Force-Majeure
Info AIA Austin Annual Ideas Competition
Team Juan Acosta, Italia Aguilera, Gable Bostic, Stefan Brits
Date 2020
Entry Video
Good Grazing
The COVID-19 pandemic exacerbates extant health and economic disparities that disadvantage minorities in the United States, compromising health, living environments, access to nutrition, and educational resources. The crisis also reveals supply chain deficiencies in which goods and services were initially scarce and difficult to transport, leaving such communities especially vulnerable. When nonessential businesses closed, farmers who had already harvested their crops could not find new buyers before their perishable product rotted. Additionally, the American Farm Bureau Federation estimates that only about eight percent of farms in the United States supply food locally. While there is enough food available, it is not reaching those that need it most.
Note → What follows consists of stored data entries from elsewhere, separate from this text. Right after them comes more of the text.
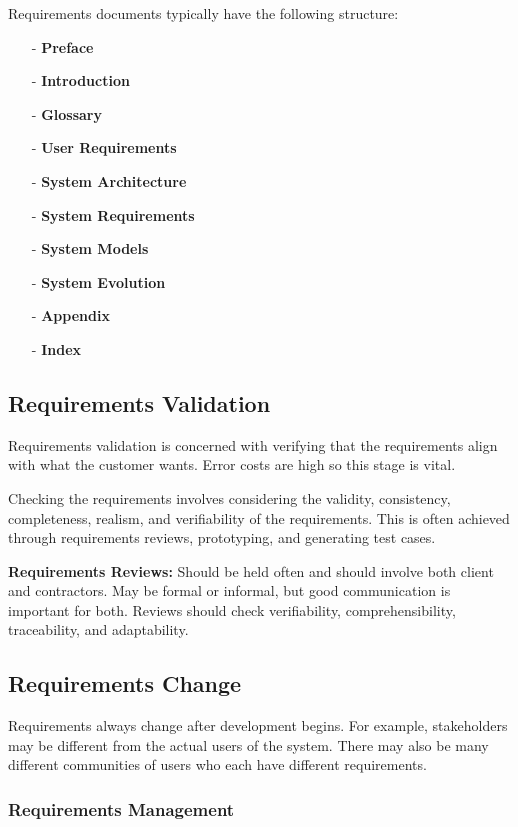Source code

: \documentclass[12pt]{article}
\begin{document}
Requirements documents typically have the following structure:
\begin{itemize}
    \item [-] \textbf{Preface}
    \item [-] \textbf{Introduction}
    \item [-] \textbf{Glossary}
    \item [-] \textbf{User Requirements}
    \item [-] \textbf{System Architecture}
    \item [-] \textbf{System Requirements}
    \item [-] \textbf{System Models}
    \item [-] \textbf{System Evolution}
    \item [-] \textbf{Appendix}
    \item [-] \textbf{Index}
\end{itemize}

\subsection*{Requirements Validation}

Requirements validation is concerned with verifying that the requirements align with what the customer wants. Error costs are high so this stage is vital.

Checking the requirements involves considering the validity, consistency, completeness, realism, and verifiability of the requirements. This is often achieved through requirements reviews, prototyping, and generating test cases.

\textbf{Requirements Reviews:} Should be held often and should involve both client and contractors. May be formal or informal, but good communication is important for both. Reviews should check verifiability, comprehensibility, traceability, and adaptability.

\subsection*{Requirements Change}

Requirements always change after development begins. For example, stakeholders may be different from the actual users of the system. There may also be many different communities of users who each have different requirements.

\subsubsection*{Requirements Management}
\end{document}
A quotidian building strategy of corrugated metal barrel vaults alludes to the project’s pastoral aspirations. Inspired by the Mexican tianguis and state-sponsored fixed markets, this approach legitimizes informal economies via a hybrid function as market and demonstrative farm where visitors of all ages develop an understanding of agriculture, food production, and land stewardship. The project is organized around a flexible community hall with rings of complimentary programs, infrastructure, and circulation circumscribing it. A network of these highly localized food production and distribution centers can easily shift from distributing food and culture to other essential resources.